==== DATASET EXTRACT

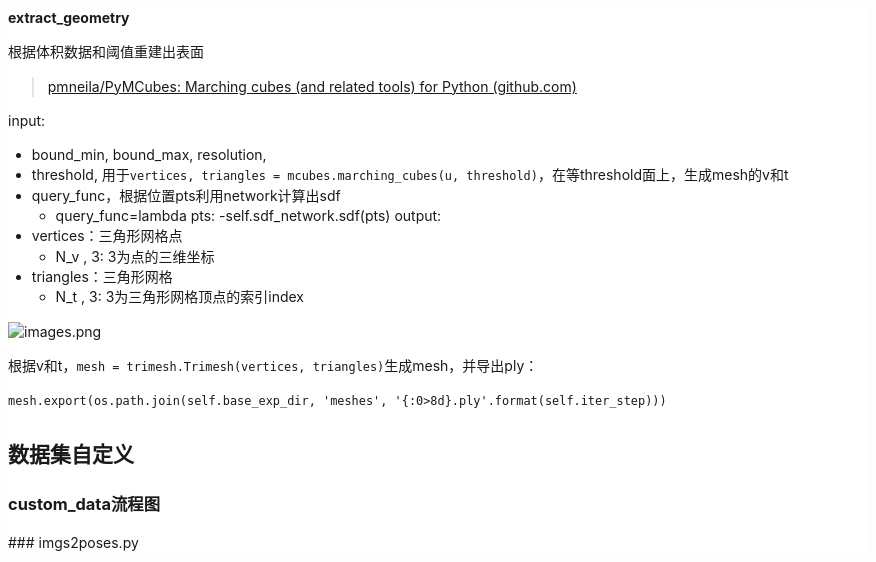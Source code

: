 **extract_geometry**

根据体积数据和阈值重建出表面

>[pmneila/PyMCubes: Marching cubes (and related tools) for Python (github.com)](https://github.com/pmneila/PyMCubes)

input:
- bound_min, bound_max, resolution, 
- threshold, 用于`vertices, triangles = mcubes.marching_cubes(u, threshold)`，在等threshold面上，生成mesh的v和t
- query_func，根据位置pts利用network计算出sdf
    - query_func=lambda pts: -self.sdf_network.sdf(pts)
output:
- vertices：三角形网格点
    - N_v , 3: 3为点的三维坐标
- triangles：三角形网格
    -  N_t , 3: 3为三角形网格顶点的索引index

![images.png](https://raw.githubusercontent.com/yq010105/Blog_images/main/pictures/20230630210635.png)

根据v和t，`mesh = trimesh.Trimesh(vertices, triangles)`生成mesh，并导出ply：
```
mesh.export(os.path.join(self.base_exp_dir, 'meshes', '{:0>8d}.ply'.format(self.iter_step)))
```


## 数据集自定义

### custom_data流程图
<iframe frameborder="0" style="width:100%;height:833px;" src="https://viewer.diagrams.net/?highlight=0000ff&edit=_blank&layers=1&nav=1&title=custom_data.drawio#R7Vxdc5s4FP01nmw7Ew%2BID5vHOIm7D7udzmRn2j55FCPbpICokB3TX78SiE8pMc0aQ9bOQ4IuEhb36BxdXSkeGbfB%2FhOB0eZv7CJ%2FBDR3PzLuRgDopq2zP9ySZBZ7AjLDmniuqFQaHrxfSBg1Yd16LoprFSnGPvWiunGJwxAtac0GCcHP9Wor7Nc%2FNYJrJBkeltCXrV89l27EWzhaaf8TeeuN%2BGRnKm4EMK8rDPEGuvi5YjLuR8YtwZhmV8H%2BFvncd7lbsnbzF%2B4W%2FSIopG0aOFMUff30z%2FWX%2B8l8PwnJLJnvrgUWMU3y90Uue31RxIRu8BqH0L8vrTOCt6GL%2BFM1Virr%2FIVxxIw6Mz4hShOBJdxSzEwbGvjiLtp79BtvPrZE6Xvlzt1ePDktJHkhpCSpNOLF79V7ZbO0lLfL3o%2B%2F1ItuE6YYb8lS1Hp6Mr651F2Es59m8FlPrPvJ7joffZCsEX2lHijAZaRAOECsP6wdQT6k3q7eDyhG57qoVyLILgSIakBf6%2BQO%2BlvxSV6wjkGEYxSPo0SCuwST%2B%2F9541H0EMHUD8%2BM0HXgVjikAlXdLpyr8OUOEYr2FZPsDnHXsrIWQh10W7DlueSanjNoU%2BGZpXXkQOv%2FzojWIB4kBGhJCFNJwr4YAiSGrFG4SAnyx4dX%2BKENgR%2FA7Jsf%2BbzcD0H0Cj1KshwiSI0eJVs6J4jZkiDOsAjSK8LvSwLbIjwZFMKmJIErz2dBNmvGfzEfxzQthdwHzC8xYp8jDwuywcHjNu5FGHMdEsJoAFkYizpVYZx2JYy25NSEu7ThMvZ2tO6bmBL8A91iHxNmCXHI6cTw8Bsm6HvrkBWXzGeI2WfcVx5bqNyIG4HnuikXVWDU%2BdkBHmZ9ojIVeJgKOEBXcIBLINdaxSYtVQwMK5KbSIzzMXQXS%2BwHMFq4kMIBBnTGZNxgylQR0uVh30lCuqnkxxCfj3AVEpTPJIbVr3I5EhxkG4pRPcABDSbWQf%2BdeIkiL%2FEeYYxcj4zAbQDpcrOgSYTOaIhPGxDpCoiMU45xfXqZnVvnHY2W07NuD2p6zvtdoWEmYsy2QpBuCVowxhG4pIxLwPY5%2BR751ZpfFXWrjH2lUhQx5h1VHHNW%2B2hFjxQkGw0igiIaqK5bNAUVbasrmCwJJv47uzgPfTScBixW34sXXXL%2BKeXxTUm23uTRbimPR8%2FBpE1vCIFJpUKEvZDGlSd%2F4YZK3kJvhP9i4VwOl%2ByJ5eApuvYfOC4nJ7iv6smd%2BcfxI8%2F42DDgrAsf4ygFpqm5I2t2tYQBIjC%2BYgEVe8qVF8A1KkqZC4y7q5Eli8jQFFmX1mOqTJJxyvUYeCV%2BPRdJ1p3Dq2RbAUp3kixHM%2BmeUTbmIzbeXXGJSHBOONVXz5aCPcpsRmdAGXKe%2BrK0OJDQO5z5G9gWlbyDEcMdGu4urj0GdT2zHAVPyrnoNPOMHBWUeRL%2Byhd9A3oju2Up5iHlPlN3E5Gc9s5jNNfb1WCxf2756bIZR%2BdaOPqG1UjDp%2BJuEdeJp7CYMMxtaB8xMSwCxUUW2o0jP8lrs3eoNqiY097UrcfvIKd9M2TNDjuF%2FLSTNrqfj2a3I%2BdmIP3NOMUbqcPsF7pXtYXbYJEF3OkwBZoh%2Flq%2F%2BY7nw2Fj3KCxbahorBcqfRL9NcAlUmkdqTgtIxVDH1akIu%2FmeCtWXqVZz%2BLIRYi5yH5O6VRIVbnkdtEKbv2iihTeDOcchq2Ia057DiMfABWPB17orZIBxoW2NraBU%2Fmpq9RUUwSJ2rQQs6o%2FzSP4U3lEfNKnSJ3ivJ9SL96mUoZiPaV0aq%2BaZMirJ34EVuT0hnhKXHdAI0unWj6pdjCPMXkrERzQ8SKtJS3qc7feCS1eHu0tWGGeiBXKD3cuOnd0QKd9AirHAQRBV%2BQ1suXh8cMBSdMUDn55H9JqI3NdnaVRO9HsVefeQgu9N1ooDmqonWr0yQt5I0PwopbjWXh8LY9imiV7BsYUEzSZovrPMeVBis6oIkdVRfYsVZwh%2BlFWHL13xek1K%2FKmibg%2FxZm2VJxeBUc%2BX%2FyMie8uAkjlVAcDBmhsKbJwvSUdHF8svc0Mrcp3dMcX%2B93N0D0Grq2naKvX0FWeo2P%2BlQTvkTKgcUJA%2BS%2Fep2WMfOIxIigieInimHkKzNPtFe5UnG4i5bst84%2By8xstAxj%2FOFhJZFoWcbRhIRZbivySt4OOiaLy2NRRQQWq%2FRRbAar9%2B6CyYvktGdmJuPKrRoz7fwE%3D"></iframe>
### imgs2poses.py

========

Return all lines from the data above with "self" in them.

    - query_func=lambda pts: -self.sdf_network.sdf(pts)
mesh.export(os.path.join(self.base_exp_dir, 'meshes', '{:0>8d}.ply'.format(self.iter_step)))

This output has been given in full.